アルゼンチン発の金融危機、韓国経済は無事か

Posted July. 19, 2001 09:51,   

アルゼンチン発の金融危機が中南米全域に拡散する兆しを見せている中、景気低迷で苦戦している韓国を含むアジアのエマージングマーケット(新興市場)がその影響範囲に入る可能性がある、との懸念が提起されている。

これと関連して、アジアン・ウォールストリート・ジャーナル(AWSJ)紙は18日、「過度な政府負債と財政赤字、資金逃避などが今回の危機を招いた原因」だとし、「タイ、マレーシア、インドネシアなど東南アジアに広がる可能性がある」と警告した。

政府は、事態の進展を注視しつつ、赤字財政を通じた景気浮揚策よりは、現在進めている構造調整を着実に行い、経済体質を強める方針だと明らかにした。

韓国銀行の全哲煥(チョン・チョルファン)総裁は18日、「アルゼンチンとトルコの金融危機がほかのエマージグマーケットにまで波及する可能性がある」としながら、エマージングマーケットに対するリスク評価が厳しくなる場合は、韓国も間接的にマイナスの影響を受けるだろうと指摘した。また、「国際金融構造の脆弱性がすべて解消されたとは言い難い上に、景気低迷の持続で企業の収益性が悪くなり、一部の大企業の構造調整でも支障が生じれば、再び不安になる可能性もある」と警告した。

陳稔(チン・ニョム)副首相兼財政経済部長官は、「アルゼンチンの金融不安が世界金融市場へ及ぼす影響はそれほど強烈ではないように見える」としがなら、「外貨準備高を十分に確保しており、対外債務と経常収支の状況も97年よりはるかに改善されているため、過度な悲観論に陥るのは禁物」と述べた。

陳副首相はまた、「赤字財政を通じての景気浮揚策は、経済の土台に揺さ振りをかける恐れがあるだけに望ましくない」と付け加えた。

専門家らは、中南米と東南アジアのどこかの国で問題が発生するたびに危機再発に対する不安心理が頭をもたげる悪循環を断つためには、果敢な規制緩和などを通じて、経済活力を保ちながら先を見通す体系的な国家戦略を打ち立てるべきだと指摘した。

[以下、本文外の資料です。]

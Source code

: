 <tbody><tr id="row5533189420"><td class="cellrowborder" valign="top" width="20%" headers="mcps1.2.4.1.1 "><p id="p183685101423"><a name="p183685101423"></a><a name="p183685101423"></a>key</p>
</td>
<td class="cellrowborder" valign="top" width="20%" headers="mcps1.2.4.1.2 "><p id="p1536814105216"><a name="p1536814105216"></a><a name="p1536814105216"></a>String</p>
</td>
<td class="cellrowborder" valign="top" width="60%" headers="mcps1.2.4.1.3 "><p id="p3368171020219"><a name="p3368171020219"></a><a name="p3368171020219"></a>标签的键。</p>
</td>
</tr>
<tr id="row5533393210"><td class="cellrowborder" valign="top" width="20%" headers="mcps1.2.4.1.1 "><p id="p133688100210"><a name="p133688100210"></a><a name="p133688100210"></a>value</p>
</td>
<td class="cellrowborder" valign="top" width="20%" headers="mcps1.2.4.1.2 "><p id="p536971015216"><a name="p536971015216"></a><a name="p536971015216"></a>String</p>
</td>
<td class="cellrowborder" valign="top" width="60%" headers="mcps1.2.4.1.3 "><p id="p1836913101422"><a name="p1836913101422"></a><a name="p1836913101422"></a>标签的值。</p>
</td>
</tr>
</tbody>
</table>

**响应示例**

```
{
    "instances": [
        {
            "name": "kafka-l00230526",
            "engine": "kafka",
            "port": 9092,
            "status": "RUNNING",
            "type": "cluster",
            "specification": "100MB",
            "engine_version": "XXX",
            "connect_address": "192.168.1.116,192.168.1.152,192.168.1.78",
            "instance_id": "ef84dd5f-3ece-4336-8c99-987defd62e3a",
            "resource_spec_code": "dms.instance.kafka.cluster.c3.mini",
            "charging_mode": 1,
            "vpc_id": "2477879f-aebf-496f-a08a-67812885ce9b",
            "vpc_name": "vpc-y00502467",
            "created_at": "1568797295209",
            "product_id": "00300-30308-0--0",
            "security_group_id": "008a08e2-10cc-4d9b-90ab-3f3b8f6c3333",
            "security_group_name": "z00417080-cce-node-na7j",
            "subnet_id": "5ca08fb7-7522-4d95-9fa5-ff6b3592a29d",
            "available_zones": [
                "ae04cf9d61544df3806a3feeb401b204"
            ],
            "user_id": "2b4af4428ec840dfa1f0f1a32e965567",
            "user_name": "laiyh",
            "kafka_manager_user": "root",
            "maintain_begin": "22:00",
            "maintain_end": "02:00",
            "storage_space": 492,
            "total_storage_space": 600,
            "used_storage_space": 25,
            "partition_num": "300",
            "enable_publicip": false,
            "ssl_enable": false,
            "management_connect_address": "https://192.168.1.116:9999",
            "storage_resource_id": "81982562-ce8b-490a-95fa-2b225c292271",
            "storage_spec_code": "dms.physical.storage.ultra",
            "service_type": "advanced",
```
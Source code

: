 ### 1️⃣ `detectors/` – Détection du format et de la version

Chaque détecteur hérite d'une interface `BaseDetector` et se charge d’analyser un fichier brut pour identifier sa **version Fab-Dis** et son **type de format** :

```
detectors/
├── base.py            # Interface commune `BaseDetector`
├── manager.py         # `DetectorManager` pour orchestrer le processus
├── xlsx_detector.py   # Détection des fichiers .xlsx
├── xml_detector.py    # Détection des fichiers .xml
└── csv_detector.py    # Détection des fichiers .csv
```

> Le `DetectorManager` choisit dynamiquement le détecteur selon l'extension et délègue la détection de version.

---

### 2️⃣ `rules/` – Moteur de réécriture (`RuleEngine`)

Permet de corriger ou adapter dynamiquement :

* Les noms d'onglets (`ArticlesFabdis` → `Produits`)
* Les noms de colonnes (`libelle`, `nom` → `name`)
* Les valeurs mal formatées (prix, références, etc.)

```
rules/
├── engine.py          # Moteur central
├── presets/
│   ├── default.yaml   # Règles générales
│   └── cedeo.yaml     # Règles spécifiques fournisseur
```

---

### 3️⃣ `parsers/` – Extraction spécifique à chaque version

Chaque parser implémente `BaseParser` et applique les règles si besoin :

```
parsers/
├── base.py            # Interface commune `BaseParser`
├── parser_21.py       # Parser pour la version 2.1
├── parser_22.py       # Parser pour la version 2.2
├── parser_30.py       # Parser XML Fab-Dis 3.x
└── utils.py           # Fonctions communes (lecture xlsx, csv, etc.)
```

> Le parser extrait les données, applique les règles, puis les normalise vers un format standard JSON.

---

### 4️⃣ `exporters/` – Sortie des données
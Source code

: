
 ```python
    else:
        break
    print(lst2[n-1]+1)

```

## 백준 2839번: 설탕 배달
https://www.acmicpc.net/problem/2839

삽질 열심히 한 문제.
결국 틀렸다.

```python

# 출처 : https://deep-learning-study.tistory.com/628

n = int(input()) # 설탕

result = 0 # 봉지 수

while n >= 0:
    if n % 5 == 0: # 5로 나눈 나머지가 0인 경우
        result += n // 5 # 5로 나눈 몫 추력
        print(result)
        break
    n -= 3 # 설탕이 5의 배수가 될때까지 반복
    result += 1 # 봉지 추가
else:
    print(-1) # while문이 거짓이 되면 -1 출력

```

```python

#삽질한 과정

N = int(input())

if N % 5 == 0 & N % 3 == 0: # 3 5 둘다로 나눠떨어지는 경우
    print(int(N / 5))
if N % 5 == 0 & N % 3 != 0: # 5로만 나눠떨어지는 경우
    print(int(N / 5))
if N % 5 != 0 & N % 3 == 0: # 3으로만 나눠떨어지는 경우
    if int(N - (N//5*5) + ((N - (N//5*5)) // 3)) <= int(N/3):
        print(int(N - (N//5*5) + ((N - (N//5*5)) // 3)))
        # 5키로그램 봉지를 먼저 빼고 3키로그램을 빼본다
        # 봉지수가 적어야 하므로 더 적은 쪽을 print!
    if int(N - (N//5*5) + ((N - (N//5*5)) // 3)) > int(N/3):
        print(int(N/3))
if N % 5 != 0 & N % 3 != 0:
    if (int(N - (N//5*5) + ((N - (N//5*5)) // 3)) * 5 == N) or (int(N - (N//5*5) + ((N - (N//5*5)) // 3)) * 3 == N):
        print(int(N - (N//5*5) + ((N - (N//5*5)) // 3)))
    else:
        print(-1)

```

AWSJ紙も「新興国家では政府の責任が重要だ」としている。

全国経済人連合会のキム・ソクジュン常務は、「これまでの政府の経済政策には、焦眉の懸案を解決するためにその場凌ぎで設けられたものも少なくなかったのが事実」だとし、「韓国経済が目指すべきマスタープランを作ることが急務だ」と指摘した。